[Entries shown — start]
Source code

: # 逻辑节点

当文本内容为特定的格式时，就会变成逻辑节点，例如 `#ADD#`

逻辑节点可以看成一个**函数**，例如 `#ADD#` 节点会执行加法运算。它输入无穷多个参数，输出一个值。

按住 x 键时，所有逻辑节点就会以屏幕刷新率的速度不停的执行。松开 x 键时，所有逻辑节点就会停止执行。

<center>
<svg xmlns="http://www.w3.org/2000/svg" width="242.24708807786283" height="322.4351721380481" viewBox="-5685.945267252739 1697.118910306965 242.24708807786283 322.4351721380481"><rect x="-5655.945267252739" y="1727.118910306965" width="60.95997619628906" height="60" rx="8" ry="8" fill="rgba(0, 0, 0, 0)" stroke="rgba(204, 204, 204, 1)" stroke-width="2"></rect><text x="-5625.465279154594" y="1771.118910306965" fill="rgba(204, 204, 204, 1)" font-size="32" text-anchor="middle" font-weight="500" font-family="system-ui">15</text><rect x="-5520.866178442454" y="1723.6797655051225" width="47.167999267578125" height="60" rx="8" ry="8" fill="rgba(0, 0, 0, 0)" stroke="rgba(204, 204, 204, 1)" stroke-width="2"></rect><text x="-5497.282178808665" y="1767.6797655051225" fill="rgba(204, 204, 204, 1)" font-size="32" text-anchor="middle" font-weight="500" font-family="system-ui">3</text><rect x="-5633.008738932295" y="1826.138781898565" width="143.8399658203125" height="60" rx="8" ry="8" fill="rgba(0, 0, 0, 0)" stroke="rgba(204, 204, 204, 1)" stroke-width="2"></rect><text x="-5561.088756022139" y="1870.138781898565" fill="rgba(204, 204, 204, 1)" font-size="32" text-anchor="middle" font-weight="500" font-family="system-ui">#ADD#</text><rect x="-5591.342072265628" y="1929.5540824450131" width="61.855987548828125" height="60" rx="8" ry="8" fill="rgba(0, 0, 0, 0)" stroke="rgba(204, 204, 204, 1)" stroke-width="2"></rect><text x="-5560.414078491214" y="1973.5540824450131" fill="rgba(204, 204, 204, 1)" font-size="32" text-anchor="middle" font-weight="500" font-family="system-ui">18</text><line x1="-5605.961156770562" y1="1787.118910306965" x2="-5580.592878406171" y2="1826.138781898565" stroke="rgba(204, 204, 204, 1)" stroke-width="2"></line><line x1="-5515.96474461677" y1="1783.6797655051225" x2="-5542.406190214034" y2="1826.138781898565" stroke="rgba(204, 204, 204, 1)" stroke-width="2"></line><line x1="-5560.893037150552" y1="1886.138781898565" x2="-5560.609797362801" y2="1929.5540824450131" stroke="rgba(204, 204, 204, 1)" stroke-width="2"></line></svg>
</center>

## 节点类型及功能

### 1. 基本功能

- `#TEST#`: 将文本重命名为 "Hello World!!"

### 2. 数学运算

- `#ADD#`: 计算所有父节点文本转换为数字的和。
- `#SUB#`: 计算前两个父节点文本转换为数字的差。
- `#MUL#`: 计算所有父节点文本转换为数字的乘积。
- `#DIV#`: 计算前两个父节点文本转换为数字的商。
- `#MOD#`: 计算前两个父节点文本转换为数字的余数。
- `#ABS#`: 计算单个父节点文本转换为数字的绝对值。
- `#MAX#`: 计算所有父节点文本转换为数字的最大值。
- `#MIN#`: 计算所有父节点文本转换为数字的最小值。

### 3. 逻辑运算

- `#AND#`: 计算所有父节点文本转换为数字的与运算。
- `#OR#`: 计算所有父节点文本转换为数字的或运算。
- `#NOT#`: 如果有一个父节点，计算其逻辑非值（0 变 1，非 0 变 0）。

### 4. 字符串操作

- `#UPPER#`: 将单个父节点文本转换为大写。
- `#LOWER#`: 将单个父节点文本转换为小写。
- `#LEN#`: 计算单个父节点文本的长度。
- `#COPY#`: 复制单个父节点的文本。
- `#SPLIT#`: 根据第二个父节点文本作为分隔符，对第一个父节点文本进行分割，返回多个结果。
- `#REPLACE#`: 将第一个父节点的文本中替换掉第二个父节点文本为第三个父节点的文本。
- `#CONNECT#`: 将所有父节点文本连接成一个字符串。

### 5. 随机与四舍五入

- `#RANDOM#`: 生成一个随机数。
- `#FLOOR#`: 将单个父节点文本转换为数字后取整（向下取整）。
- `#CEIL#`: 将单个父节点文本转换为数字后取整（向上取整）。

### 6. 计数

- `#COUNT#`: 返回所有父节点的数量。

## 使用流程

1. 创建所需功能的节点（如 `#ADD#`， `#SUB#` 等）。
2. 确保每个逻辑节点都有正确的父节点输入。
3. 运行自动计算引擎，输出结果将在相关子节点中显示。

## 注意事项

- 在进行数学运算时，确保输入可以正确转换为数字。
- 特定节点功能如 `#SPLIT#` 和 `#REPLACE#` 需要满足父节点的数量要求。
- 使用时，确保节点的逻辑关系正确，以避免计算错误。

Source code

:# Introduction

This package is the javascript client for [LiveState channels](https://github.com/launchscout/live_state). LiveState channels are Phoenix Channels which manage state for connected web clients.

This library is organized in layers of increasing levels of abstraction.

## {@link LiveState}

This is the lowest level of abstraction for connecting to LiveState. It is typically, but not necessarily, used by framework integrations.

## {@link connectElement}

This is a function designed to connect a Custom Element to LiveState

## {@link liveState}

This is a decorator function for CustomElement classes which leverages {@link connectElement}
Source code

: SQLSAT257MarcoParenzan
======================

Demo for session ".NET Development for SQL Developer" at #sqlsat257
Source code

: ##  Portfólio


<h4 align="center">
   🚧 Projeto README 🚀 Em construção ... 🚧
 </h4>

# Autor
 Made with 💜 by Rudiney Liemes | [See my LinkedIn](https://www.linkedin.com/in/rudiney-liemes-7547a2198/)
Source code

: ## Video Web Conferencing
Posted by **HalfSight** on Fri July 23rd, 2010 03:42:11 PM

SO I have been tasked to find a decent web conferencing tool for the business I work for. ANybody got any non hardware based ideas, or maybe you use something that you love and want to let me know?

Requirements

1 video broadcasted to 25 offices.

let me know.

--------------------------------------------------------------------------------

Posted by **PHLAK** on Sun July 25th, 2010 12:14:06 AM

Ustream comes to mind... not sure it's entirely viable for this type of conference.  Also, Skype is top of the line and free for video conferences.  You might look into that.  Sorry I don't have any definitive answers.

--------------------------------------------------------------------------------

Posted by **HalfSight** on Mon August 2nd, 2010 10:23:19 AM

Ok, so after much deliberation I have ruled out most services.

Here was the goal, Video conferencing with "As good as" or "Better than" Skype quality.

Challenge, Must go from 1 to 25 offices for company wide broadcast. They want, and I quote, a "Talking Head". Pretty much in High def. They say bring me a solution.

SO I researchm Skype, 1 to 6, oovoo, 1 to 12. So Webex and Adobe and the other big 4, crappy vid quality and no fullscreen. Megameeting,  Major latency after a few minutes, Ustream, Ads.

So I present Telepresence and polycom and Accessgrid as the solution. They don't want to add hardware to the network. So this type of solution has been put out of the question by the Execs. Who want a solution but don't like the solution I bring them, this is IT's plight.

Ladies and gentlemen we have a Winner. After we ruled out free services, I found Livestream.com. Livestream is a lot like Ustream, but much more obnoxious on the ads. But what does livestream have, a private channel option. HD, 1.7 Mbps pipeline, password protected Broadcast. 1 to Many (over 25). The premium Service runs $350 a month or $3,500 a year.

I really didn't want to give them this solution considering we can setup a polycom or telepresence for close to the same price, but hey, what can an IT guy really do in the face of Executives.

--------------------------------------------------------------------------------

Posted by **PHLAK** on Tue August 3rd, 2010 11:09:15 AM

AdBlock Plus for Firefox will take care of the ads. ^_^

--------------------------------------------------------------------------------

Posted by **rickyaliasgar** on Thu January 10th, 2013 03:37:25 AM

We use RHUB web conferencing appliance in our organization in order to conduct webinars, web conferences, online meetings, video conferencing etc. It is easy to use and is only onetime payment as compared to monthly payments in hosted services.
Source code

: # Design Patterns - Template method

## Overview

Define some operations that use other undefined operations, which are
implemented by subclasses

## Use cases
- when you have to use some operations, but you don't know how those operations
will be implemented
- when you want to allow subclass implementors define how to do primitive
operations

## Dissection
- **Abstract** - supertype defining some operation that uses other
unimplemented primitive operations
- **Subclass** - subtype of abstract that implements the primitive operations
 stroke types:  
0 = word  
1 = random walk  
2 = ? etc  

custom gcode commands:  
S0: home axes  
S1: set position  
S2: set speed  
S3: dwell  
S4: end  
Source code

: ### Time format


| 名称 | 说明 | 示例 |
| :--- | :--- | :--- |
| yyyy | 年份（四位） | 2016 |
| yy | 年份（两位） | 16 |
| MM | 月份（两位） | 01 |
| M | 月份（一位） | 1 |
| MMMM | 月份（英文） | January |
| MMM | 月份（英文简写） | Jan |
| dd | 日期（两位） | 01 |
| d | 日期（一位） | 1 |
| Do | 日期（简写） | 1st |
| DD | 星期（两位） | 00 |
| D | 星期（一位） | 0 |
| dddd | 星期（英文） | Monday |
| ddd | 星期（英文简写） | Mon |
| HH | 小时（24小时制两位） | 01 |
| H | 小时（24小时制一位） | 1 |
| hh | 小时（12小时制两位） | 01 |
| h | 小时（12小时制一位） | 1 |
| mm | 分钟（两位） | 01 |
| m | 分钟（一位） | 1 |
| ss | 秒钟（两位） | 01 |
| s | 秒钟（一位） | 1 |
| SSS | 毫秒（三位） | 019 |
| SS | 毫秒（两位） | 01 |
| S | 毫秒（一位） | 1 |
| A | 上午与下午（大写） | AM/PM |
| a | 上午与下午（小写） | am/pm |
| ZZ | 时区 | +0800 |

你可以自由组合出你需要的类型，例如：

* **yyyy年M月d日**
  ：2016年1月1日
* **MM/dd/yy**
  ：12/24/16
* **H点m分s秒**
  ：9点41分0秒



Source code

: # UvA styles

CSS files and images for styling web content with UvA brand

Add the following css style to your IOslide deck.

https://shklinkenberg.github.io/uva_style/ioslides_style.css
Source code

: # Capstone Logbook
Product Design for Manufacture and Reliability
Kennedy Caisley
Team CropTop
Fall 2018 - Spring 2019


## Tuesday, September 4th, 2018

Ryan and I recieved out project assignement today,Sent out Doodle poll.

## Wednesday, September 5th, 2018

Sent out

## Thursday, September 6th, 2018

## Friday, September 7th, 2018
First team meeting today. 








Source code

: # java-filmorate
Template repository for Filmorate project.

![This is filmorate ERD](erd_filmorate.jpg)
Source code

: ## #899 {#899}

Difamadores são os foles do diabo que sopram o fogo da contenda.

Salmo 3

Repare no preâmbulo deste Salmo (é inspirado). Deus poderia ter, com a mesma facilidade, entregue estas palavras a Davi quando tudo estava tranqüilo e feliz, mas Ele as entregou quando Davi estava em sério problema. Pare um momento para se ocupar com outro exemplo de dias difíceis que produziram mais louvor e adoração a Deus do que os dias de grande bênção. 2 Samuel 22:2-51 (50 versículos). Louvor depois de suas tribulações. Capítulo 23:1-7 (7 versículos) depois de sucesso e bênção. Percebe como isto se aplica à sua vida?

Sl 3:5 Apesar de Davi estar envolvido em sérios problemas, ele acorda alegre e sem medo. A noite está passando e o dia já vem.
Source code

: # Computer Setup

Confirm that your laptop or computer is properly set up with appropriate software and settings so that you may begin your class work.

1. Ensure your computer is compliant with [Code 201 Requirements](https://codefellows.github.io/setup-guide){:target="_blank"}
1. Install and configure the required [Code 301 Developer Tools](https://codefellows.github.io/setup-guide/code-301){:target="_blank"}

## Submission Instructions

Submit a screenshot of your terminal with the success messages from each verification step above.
[Entries shown — finish]
◆ **What to work on**: Write out, word for word, all lines from the line that holds "1. Ensure your" through the last line of the listing, with both end lines kept.

◆ **Response area**:
1. Ensure your computer is compliant with [Code 201 Requirements](https://codefellows.github.io/setup-guide){:target="_blank"}
1. Install and configure the required [Code 301 Developer Tools](https://codefellows.github.io/setup-guide/code-301){:target="_blank"}

## Submission Instructions

Submit a screenshot of your terminal with the success messages from each verification step above.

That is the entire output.